Work to be completed: Find the line that contains "How to run the program", then repeat it and each line after it to the end of the records, exactly.

[Collected data]
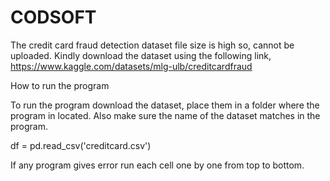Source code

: # CODSOFT
The credit card fraud detection dataset file size is high so, cannot be uploaded.
Kindly download the dataset using the following link,
https://www.kaggle.com/datasets/mlg-ulb/creditcardfraud

How to run the program

To run the program download the dataset, place them in a folder where the program in located.
Also make sure the name of the dataset matches in the program.

df = pd.read_csv('creditcard.csv')

If any program gives error run each cell one by one from top to bottom.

Expected answer:
How to run the program

To run the program download the dataset, place them in a folder where the program in located.
Also make sure the name of the dataset matches in the program.

df = pd.read_csv('creditcard.csv')

If any program gives error run each cell one by one from top to bottom.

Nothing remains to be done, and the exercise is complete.